Yo entraba al restaurante y él a los dos minutos venía hasta la mesa. Me saludaba por el nombre, yo por el suyo. No era para mí un mozo ni creo haber sido un cliente para él. Éramos un par de vecinos que de cuando en cuando nos veíamos ahí, en ese lugar, en ese cruce, que era algo así como su otra casa: el Grill Argentino.

Entonces me contaba lo que había para comer, hablábamos poco y en ese vínculo hecho con la materia de la vecindad respetuosa, de la cordialidad de base, se fue pasando el tiempo. Más de una vez, me acuerdo, lo vi en la calle manejando una estanciera y supuse que esa debería ser una de sus pasiones, cuestión que pude comprobar cuando tropecé con su Facebook y ahí apareció, vital, feliz, con una caña, su mujer y el Racing de sus sueños. Hay algo clavado: el tipo que tiene una estanciera es casi seguro que le gusta la pesca, la caza, los viajes, la naturaleza. Pero nada más: no supe ninguna otra cosa de su vida y supongo que tampoco él sabía algo de la mía. Una mesa, la que me gustaba elegir y la que él sabía que yo habría de elegir, del lado de la pared, a pesar de los espejos, a media distancia entre el televisor del mostrador y la puerta de salida, un rincón discreto al que él llegaba con la bandeja, la chaqueta verde, la pregunta de siempre, el andar desenvuelto por el salón, por ese salón al que podría recorrer a ciegas, de tanto que lo conocía.
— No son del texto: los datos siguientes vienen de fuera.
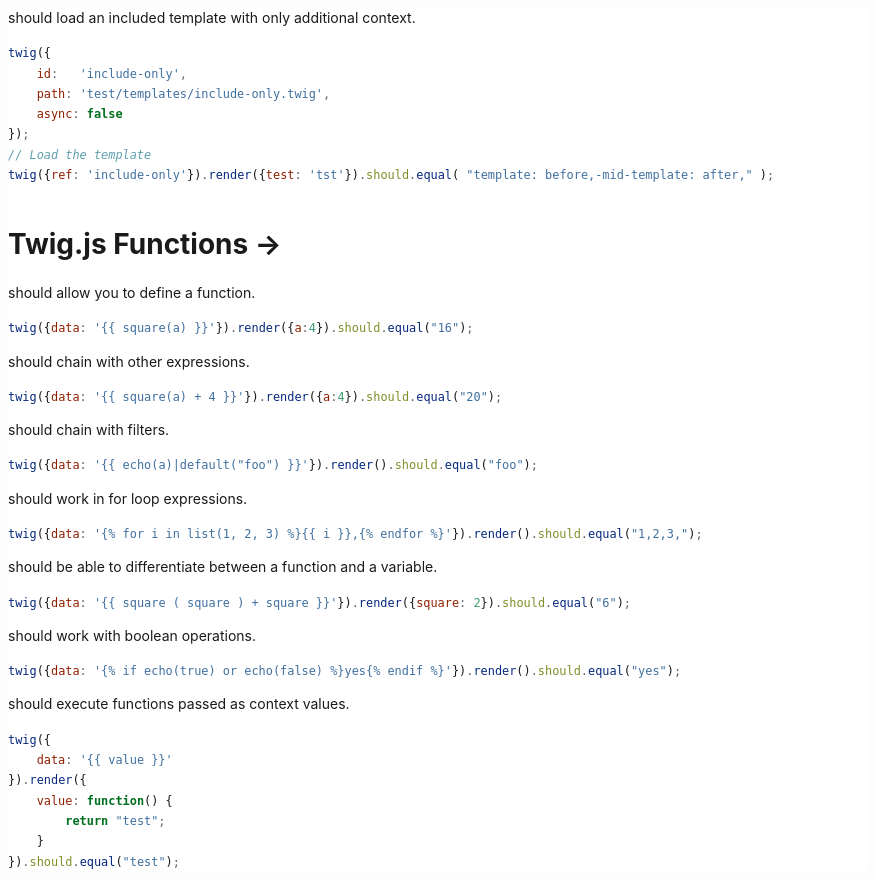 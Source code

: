 should load an included template with only additional context.

```js
twig({
    id:   'include-only',
    path: 'test/templates/include-only.twig',
    async: false
});
// Load the template
twig({ref: 'include-only'}).render({test: 'tst'}).should.equal( "template: before,-mid-template: after," );
```

<a name="twigjs-functions--"></a>
# Twig.js Functions ->
should allow you to define a function.

```js
twig({data: '{{ square(a) }}'}).render({a:4}).should.equal("16");
```

should chain with other expressions.

```js
twig({data: '{{ square(a) + 4 }}'}).render({a:4}).should.equal("20");
```

should chain with filters.

```js
twig({data: '{{ echo(a)|default("foo") }}'}).render().should.equal("foo");
```

should work in for loop expressions.

```js
twig({data: '{% for i in list(1, 2, 3) %}{{ i }},{% endfor %}'}).render().should.equal("1,2,3,");
```

should be able to differentiate between a function and a variable.

```js
twig({data: '{{ square ( square ) + square }}'}).render({square: 2}).should.equal("6");
```

should work with boolean operations.

```js
twig({data: '{% if echo(true) or echo(false) %}yes{% endif %}'}).render().should.equal("yes");
```

should execute functions passed as context values.

```js
twig({
    data: '{{ value }}'
}).render({
    value: function() {
        return "test";
    }
}).should.equal("test");
```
Ahora me entero que fueron 38 los años que Hugo Calvento trabajó en el Grill Argentino, fundamentando una de mis teorías acerca de la prosperidad de una empresa: conservar su planta de trabajadores casi intacta hasta que se jubilan o, como ahora, la muerte se los lleva. Sabía también que el Grill había logrado la receta imbatible: buen precio, muy buena atención y siempre muy buena comida. Y que el dueño tenía por costumbre ser el mozo de sus empleados para quienes cocinaba y servía durante la cena de fin de año.

A Huguito Calvento lo bajó de la estanciera el coronavirus. Recién caigo, entonces, que no lo voy a ver más, con lo cual tengo una razón bastante válida para ir un poco menos a ese mundo que hace algo así como cuarenta años inventó Vicente Murno.